Exercise directions: Identify each line below that contains the word "TextureShader", and copy it out.

Records for this exercise:
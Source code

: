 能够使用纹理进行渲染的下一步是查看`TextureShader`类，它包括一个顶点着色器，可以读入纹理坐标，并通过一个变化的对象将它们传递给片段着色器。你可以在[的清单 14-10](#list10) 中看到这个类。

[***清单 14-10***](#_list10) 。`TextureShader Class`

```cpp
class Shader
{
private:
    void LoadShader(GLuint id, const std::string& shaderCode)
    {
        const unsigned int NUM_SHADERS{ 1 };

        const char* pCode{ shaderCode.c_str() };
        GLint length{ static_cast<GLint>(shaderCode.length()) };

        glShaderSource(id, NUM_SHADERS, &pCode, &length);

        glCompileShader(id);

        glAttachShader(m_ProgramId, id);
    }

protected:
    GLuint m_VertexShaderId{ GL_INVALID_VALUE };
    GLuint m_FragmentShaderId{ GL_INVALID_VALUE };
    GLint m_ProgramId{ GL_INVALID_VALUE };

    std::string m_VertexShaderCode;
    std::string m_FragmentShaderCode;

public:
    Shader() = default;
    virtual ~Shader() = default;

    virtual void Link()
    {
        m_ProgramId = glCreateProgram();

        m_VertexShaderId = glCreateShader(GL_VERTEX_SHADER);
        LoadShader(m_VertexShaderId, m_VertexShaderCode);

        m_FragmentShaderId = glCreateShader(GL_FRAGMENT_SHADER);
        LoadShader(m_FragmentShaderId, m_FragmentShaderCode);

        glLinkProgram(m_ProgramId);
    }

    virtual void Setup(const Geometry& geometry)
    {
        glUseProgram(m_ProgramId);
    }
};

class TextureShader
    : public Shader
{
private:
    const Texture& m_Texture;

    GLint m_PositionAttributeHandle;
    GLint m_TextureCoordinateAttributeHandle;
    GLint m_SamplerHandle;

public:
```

Expected answer:
: 能够使用纹理进行渲染的下一步是查看`TextureShader`类，它包括一个顶点着色器，可以读入纹理坐标，并通过一个变化的对象将它们传递给片段着色器。你可以在[的清单 14-10](#list10) 中看到这个类。
[***清单 14-10***](#_list10) 。`TextureShader Class`
class TextureShader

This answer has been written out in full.